Da Autoridade Nacional de Proteção de Dados ( ANPD ), Lucas Borges de Carvalho, chama atenção para o fato de que crianças e adolescentes têm direitos legais amplos em relação à proteção de seus dados, inclusive os digitais. Ele disse que uma das prioridades da ANPD em 2024 está sendo a proteção infantil no ambiente digital, com estudos e consultas públicas e formalização de orientações para tratamento dos dados desse público.
As audiências dos dias 14 e 15 de maio foram conduzidas, respectivamente, pelos senadores Flávio Arns (PSB-PR) e Izalci Lucas (PL-DF), integrantes da CCDD, que é presidida pelo senador Eduardo Gomes (PL-TO).

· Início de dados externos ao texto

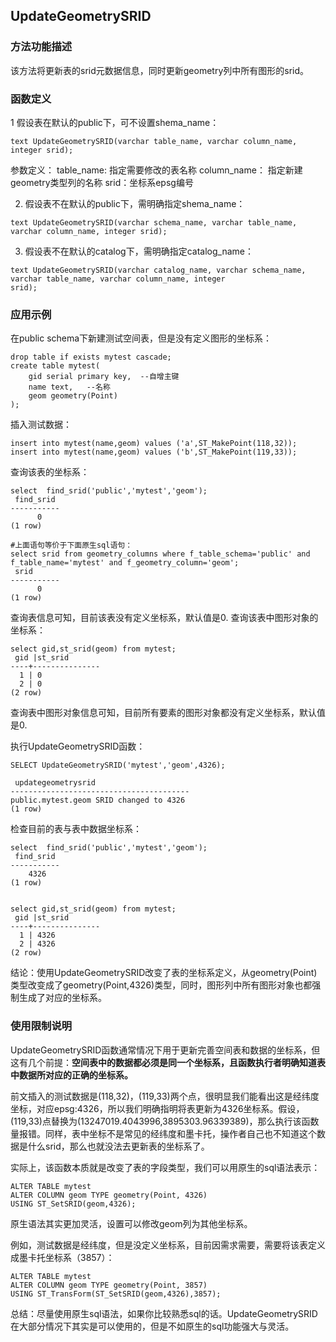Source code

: ## UpdateGeometrySRID
### 方法功能描述
该方法将更新表的srid元数据信息，同时更新geometry列中所有图形的srid。
### 函数定义
1 假设表在默认的public下，可不设置shema_name：

```
text UpdateGeometrySRID(varchar table_name, varchar column_name, integer srid);
```

参数定义：
    table_name: 指定需要修改的表名称
    column_name： 指定新建geometry类型列的名称
    srid：坐标系epsg编号

    


2. 假设表不在默认的public下，需明确指定shema_name：

```
text UpdateGeometrySRID(varchar schema_name, varchar table_name, varchar column_name, integer srid);
```
3. 假设表不在默认的catalog下，需明确指定catalog_name：

```
text UpdateGeometrySRID(varchar catalog_name, varchar schema_name, varchar table_name, varchar column_name, integer
srid);
```
### 应用示例
在public schema下新建测试空间表，但是没有定义图形的坐标系：

```
drop table if exists mytest cascade;
create table mytest(
    gid serial primary key,  --自增主键
    name text,   --名称
    geom geometry(Point)
);
```
插入测试数据：

```
insert into mytest(name,geom) values ('a',ST_MakePoint(118,32));
insert into mytest(name,geom) values ('b',ST_MakePoint(119,33));
```
查询该表的坐标系：

```
select  find_srid('public','mytest','geom');
 find_srid 
-----------
      0
(1 row)

#上面语句等价于下面原生sql语句：
select srid from geometry_columns where f_table_schema='public' and f_table_name='mytest' and f_geometry_column='geom';
 srid 
-----------
      0
(1 row) 

```
查询表信息可知，目前该表没有定义坐标系，默认值是0.
查询该表中图形对象的坐标系：

```
select gid,st_srid(geom) from mytest;
 gid |st_srid  
----+---------------
  1 | 0
  2 | 0
(2 row)
```
查询表中图形对象信息可知，目前所有要素的图形对象都没有定义坐标系，默认值是0.


执行UpdateGeometrySRID函数：

```
SELECT UpdateGeometrySRID('mytest','geom',4326);

 updategeometrysrid 
----------------------------------------
public.mytest.geom SRID changed to 4326
(1 row)
```

检查目前的表与表中数据坐标系：

```
select  find_srid('public','mytest','geom');
 find_srid 
-----------
    4326
(1 row)


select gid,st_srid(geom) from mytest;
 gid |st_srid  
----+---------------
  1 | 4326
  2 | 4326
(2 row)

```
结论：使用UpdateGeometrySRID改变了表的坐标系定义，从geometry(Point)类型改变成了geometry(Point,4326)类型，同时，图形列中所有图形对象也都强制生成了对应的坐标系。

### 使用限制说明
UpdateGeometrySRID函数通常情况下用于更新完善空间表和数据的坐标系，但这有几个前提：**空间表中的数据都必须是同一个坐标系，且函数执行者明确知道表中数据所对应的正确的坐标系。**

前文插入的测试数据是(118,32)，(119,33)两个点，很明显我们能看出这是经纬度坐标，对应epsg:4326，所以我们明确指明将表更新为4326坐标系。假设，(119,33)点替换为(13247019.4043996,3895303.96339389)，那么执行该函数量报错。同样，表中坐标不是常见的经纬度和墨卡托，操作者自己也不知道这个数据是什么srid，那么也就没法去更新表的坐标系了。

实际上，该函数本质就是改变了表的字段类型，我们可以用原生的sql语法表示：

```
ALTER TABLE mytest
ALTER COLUMN geom TYPE geometry(Point, 4326)
USING ST_SetSRID(geom,4326);
```
原生语法其实更加灵活，设置可以修改geom列为其他坐标系。

例如，测试数据是经纬度，但是没定义坐标系，目前因需求需要，需要将该表定义成墨卡托坐标系（3857）：

```
ALTER TABLE mytest
ALTER COLUMN geom TYPE geometry(Point, 3857)
USING ST_TransForm(ST_SetSRID(geom,4326),3857);
```

总结：尽量使用原生sql语法，如果你比较熟悉sql的话。UpdateGeometrySRID在大部分情况下其实是可以使用的，但是不如原生的sql功能强大与灵活。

Alessandro Vieira, autor do PL PL 2.628, é igualmente mebro da comissão de Comunicaçãoe Direito digital
Também participaram das reuniões Daniel de Andrade Araújo, da Agência Nacional de Telecomunicações (Anatel); Francisco Brito Cruz, do InternetLab ; Rodrigo Paiva, da Associação Brasileira de Licenciamento de Marcas e Personagens; Carla Rodrigues, coordenadora do Data Privacy Brasil ; Thiago Tavares, presidente da Safernet Brasil ; e Ana Carolina Fortes Iapichini Pescarmona, da Associação Brasileira de Anunciantes. e contribuíram com os debates Alana Rizzo, do YouTube Brasil; Fernando Gallo, do TikTok Brasil; Ana Bárbara Gomes, do Instituto de Referência em Internet e Sociedade ( Iris ); Tais Niffinegger, da Meta (Facebook); Ana Bialer, da Câmara Brasileira da Economia Digital ( camara-e.net ); Juliano Maranhão, do Legal Grounds Institute ; Flávia Annenberg, do Google Brasil; o psicólogo Rodrigo Nejm; e Letícia Maria Costa da Nóbrega Cesarino, do Ministério de Direitos Humanos e Cidadania.